'GeometryCollection' object has no attribute 'exterior'
Closed this issue · 8 comments
Environment
- Version: included in Docker Image
ocrd/all:maximum
from 2020-09-10 (docker image id: 9e71ab5d7d53)
Current behavior
When executing docker run -v 1085:/data -w /data -v calamari_models:/models -- ocrd/all:maximum ocrd process ⟨here omitting the “best results for selected pages” workflow⟩, I receive the following error:
Traceback (most recent call last):
File "/usr/bin/ocrd", line 33, in <module>
sys.exit(load_entry_point('ocrd', 'console_scripts', 'ocrd')())
File "/usr/lib/python3.6/site-packages/click/core.py", line 829, in __call__
return self.main(*args, **kwargs)
File "/usr/lib/python3.6/site-packages/click/core.py", line 782, in main
rv = self.invoke(ctx)
File "/usr/lib/python3.6/site-packages/click/core.py", line 1259, in invoke
return _process_result(sub_ctx.command.invoke(sub_ctx))
File "/usr/lib/python3.6/site-packages/click/core.py", line 1066, in invoke
return ctx.invoke(self.callback, **ctx.params)
File "/usr/lib/python3.6/site-packages/click/core.py", line 610, in invoke
return callback(*args, **kwargs)
File "/build/core/ocrd/ocrd/cli/process.py", line 28, in process_cli
run_tasks(mets, log_level, page_id, tasks, overwrite)
File "/build/core/ocrd/ocrd/task_sequence.py", line 149, in run_tasks
raise Exception("%s exited with non-zero return value %s. STDOUT:\n%s\nSTDERR:\n%s" % (task.executable, returncode, out, err))
Exception: ocrd-cis-ocropy-segment exited with non-zero return value 1. STDOUT:
STDERR:
Traceback (most recent call last):
File "/usr/bin/ocrd-cis-ocropy-segment", line 33, in <module>
sys.exit(load_entry_point('ocrd-cis', 'console_scripts', 'ocrd-cis-ocropy-segment')())

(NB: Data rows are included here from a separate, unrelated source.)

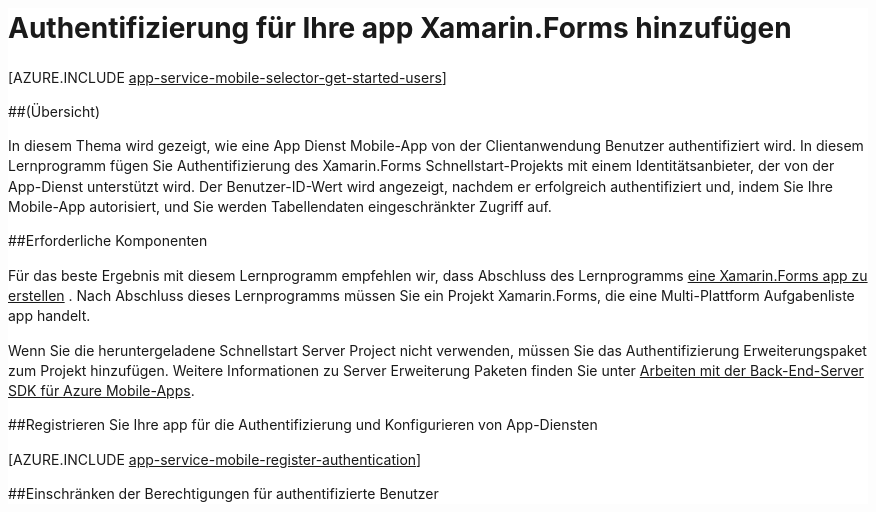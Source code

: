 <properties
    pageTitle="Erste Schritte mit der Authentifizierung für Mobile-Apps in Xamarin.Forms app | Microsoft Azure"
    description="Erfahren Sie, wie Mobile-Apps für die Benutzerauthentifizierung der app Xamarin Formulare mithilfe einer Vielzahl von Identitätsanbieter, einschließlich AAD, Google, Facebook, Twitter und Microsoft verwenden."
    services="app-service\mobile"
    documentationCenter="xamarin"
    authors="adrianhall"
    manager="dwrede"
    editor=""/>

<tags
    ms.service="app-service-mobile"
    ms.workload="mobile"
    ms.tgt_pltfrm="mobile-xamarin"
    ms.devlang="dotnet"
    ms.topic="article"
    ms.date="10/01/2016"
    ms.author="adrianha"/>

# <a name="add-authentication-to-your-xamarinforms-app"></a>Authentifizierung für Ihre app Xamarin.Forms hinzufügen

[AZURE.INCLUDE [app-service-mobile-selector-get-started-users](../../includes/app-service-mobile-selector-get-started-users.md)]

##<a name="overview"></a>(Übersicht)

In diesem Thema wird gezeigt, wie eine App Dienst Mobile-App von der Clientanwendung Benutzer authentifiziert wird. In diesem Lernprogramm fügen Sie Authentifizierung des Xamarin.Forms Schnellstart-Projekts mit einem Identitätsanbieter, der von der App-Dienst unterstützt wird. Der Benutzer-ID-Wert wird angezeigt, nachdem er erfolgreich authentifiziert und, indem Sie Ihre Mobile-App autorisiert, und Sie werden Tabellendaten eingeschränkter Zugriff auf.

##<a name="prerequisites"></a>Erforderliche Komponenten

Für das beste Ergebnis mit diesem Lernprogramm empfehlen wir, dass Abschluss des Lernprogramms [eine Xamarin.Forms app zu erstellen](app-service-mobile-xamarin-forms-get-started.md) . Nach Abschluss dieses Lernprogramms müssen Sie ein Projekt Xamarin.Forms, die eine Multi-Plattform Aufgabenliste app handelt.

Wenn Sie die heruntergeladene Schnellstart Server Project nicht verwenden, müssen Sie das Authentifizierung Erweiterungspaket zum Projekt hinzufügen. Weitere Informationen zu Server Erweiterung Paketen finden Sie unter [Arbeiten mit der Back-End-Server SDK für Azure Mobile-Apps](app-service-mobile-dotnet-backend-how-to-use-server-sdk.md).

##<a name="register-your-app-for-authentication-and-configure-app-services"></a>Registrieren Sie Ihre app für die Authentifizierung und Konfigurieren von App-Diensten

[AZURE.INCLUDE [app-service-mobile-register-authentication](../../includes/app-service-mobile-register-authentication.md)]

##<a name="restrict-permissions-to-authenticated-users"></a>Einschränken der Berechtigungen für authentifizierte Benutzer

File "/usr/lib/python3.6/site-packages/click/core.py", line 829, in __call__
return self.main(*args, **kwargs)
File "/usr/lib/python3.6/site-packages/click/core.py", line 782, in main
rv = self.invoke(ctx)
File "/usr/lib/python3.6/site-packages/click/core.py", line 1066, in invoke
return ctx.invoke(self.callback, **ctx.params)
File "/usr/lib/python3.6/site-packages/click/core.py", line 610, in invoke
return callback(*args, **kwargs)
File "/build/ocrd_cis/ocrd_cis/ocropy/cli.py", line 53, in ocrd_cis_ocropy_segment
return ocrd_cli_wrap_processor(OcropySegment, *args, **kwargs)

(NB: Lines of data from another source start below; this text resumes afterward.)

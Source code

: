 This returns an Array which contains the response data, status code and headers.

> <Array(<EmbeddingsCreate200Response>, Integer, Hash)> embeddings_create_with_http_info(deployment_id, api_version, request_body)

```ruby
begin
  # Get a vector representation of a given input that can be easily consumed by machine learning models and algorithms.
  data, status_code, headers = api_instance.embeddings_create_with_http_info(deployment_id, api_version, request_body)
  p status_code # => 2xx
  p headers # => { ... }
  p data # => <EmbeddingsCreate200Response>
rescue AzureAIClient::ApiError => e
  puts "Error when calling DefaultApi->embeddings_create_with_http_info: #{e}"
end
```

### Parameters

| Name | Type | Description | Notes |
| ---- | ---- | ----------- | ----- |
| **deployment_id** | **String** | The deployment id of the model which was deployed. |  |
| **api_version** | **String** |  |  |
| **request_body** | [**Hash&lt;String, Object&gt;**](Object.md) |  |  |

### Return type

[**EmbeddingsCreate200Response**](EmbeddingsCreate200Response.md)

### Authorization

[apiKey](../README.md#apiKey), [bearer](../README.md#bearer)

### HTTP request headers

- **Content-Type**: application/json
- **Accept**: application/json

File "/build/core/ocrd/ocrd/decorators.py", line 102, in ocrd_cli_wrap_processor
run_processor(processorClass, ocrd_tool, mets, workspace=workspace, **kwargs)

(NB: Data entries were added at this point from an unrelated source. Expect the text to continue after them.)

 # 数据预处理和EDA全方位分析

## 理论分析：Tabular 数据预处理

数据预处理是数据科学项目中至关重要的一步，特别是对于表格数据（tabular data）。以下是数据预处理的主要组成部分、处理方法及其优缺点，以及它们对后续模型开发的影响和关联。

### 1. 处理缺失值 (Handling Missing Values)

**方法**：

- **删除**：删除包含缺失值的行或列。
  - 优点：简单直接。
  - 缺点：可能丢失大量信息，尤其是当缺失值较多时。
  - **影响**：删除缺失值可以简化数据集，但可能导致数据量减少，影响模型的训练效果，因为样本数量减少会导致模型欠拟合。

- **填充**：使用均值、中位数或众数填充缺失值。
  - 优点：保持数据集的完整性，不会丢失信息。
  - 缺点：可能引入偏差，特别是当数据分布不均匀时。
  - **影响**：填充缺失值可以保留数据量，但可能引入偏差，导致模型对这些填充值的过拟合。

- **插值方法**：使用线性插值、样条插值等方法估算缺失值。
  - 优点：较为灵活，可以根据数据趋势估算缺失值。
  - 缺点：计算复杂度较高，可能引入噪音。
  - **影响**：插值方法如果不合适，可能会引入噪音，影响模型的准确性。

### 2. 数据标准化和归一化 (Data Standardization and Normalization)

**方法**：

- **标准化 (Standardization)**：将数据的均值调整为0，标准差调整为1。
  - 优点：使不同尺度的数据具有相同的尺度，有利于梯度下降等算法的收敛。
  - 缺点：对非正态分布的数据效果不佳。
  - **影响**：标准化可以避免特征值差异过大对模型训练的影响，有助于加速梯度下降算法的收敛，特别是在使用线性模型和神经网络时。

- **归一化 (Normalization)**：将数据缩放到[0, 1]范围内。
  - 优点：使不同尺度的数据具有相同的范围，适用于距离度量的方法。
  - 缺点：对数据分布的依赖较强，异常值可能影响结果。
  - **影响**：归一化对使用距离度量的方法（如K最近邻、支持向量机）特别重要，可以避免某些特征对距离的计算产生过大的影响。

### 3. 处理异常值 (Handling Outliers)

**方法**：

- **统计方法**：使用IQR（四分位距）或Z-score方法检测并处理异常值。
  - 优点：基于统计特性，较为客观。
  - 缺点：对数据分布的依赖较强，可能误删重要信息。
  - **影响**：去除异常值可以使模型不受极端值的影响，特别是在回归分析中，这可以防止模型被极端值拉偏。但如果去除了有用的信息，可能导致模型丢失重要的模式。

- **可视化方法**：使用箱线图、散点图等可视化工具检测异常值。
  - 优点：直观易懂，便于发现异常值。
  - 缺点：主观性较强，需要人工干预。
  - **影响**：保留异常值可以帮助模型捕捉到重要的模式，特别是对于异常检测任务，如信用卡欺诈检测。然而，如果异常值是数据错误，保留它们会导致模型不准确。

File "/build/core/ocrd/ocrd/processor/helpers.py", line 69, in run_processor
processor.process()
File "/build/ocrd_cis/ocrd_cis/ocropy/segment.py", line 381, in process
region.id, file_id + '_' + region.id, zoom)
File "/build/ocrd_cis/ocrd_cis/ocropy/segment.py", line 648, in _process_element
line_polygon = polygon_for_parent(line_polygon, element)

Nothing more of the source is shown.